Сергей Волконский - РОДИНА. Воспоминания
Я посмотрел на часы — моя аудиенция длилась двадцать минут. Когда я это сказал Скирмунту, он многозначительно произнес: «Епископам только четверть часа». Какой же, подумал я, у меня после этого чин?
Хочу вспомнить здесь милый рассказ, рисующий Льва XIII как частного человека. У него была дальняя родственница, которая приставала к нему с просьбами о денежной помощи. Она злоупотребляла своим родством; папа был к ее просьбам холоден. Тогда она решилась выпустить сильный заряд и однажды заявила ему, что положение ее настолько плохо, что она решила использовать свой голос и… Она не смела продолжать, она не знает, как Святейший Отец отнесется к ее решению… Она решила поступить на сцену шансонетной певицей. «Как я жалею, — сказал папа, — что мой сан не позволит мне услышать вас»…

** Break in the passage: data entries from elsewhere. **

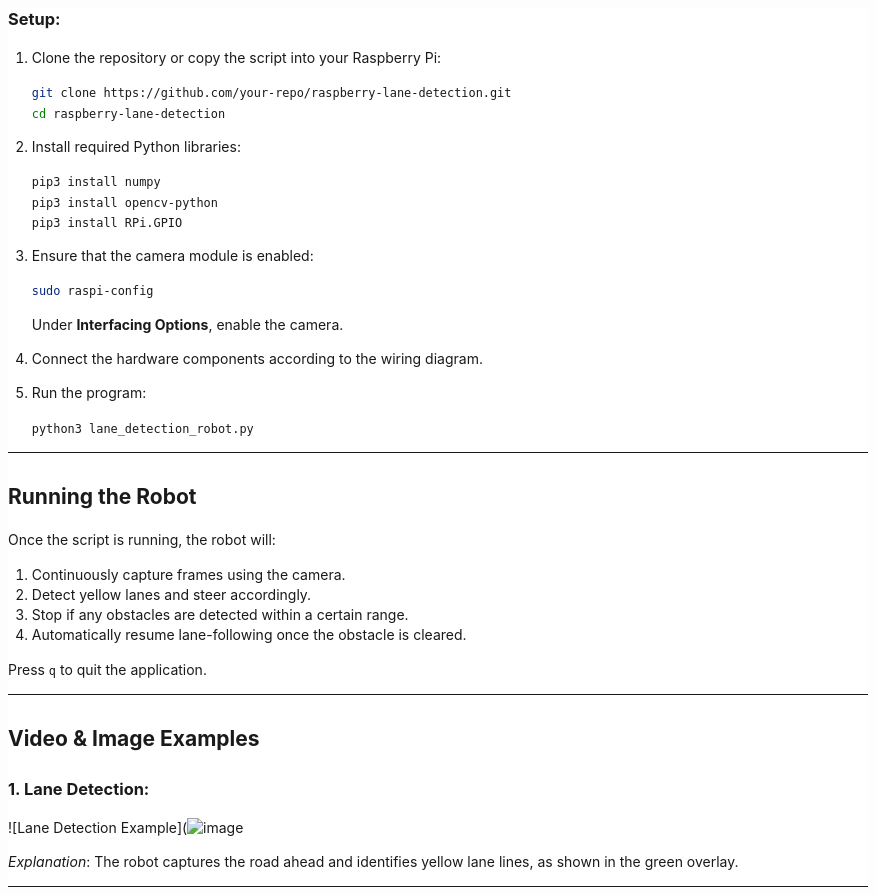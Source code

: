 ### Setup:

1. Clone the repository or copy the script into your Raspberry Pi:
    ```bash
    git clone https://github.com/your-repo/raspberry-lane-detection.git
    cd raspberry-lane-detection
    ```

2. Install required Python libraries:
    ```bash
    pip3 install numpy
    pip3 install opencv-python
    pip3 install RPi.GPIO
    ```

3. Ensure that the camera module is enabled:
    ```bash
    sudo raspi-config
    ```
   Under **Interfacing Options**, enable the camera.

4. Connect the hardware components according to the wiring diagram.

5. Run the program:
    ```bash
    python3 lane_detection_robot.py
    ```

---

## Running the Robot

Once the script is running, the robot will:

1. Continuously capture frames using the camera.
2. Detect yellow lanes and steer accordingly.
3. Stop if any obstacles are detected within a certain range.
4. Automatically resume lane-following once the obstacle is cleared.

Press `q` to quit the application.

---

## Video & Image Examples

### 1. **Lane Detection:**
![Lane Detection Example](![image](https://github.com/user-attachments/assets/efba4134-98c1-4aa0-8186-99f75f6f10de)

*Explanation*: The robot captures the road ahead and identifies yellow lane lines, as shown in the green overlay.

---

Я спускался с большой ватиканской лестницы. И думал я, как это я выхожу из этой твердыни, схожу по мраморной лестнице меж мраморных стен, прохожу под тяжелую Бронзовую дверь, выхожу от первосвященника Христовой церкви, существующей скоро уже две тысячи лет, а на душе у меня так легко, как у трехлетнего ребенка…
Под портиком, между двух колонн я остановился и смотрел на звонкую площадь. Небо сияло… Легкой пылью обдавал меня фонтан…
Сферы
Уже упоминал я о том, что летом 1899 года получил назначение на должность директора императорских театров. Я был заграницей и в Лондоне получил телеграмму от друга моего, Саши Ливена, что, запрошенный, он за меня дал согласие. Через дней десять, в Голштинии, около местечка Ейтин (кстати, родина Вебера), куда я заезжал повидать больного брата Григория, гостившего у приятеля своего графа Ревентло в замке Фарве, получил письмо отца, уведомлявшего, что назначение состоялось, что мне следует приехать.
Как мне не хотелось! Как мне все это было не по нутру! Я ненавидел общественность, ненавидел службу и соединенную с ней официальность, официальное времяпрепровождение, официальные с людьми отношения, официальность речи и образа мыслей. Если я любил общественную арену, то для того, чтобы выносить плоды моих трудов, моих мыслей, но выносить на показ и обсуждение мою личность всегда (кроме сцены и кафедры: ибо здесь человек скрывается за завесою искусства), всегда мне было мучительно. И, однако, я принял назначение; принял из внимания к отцу моему. Для него мой отказ был бы ударом. Тем более ценю оказанную мне им поддержку, когда я решил уйти в отставку.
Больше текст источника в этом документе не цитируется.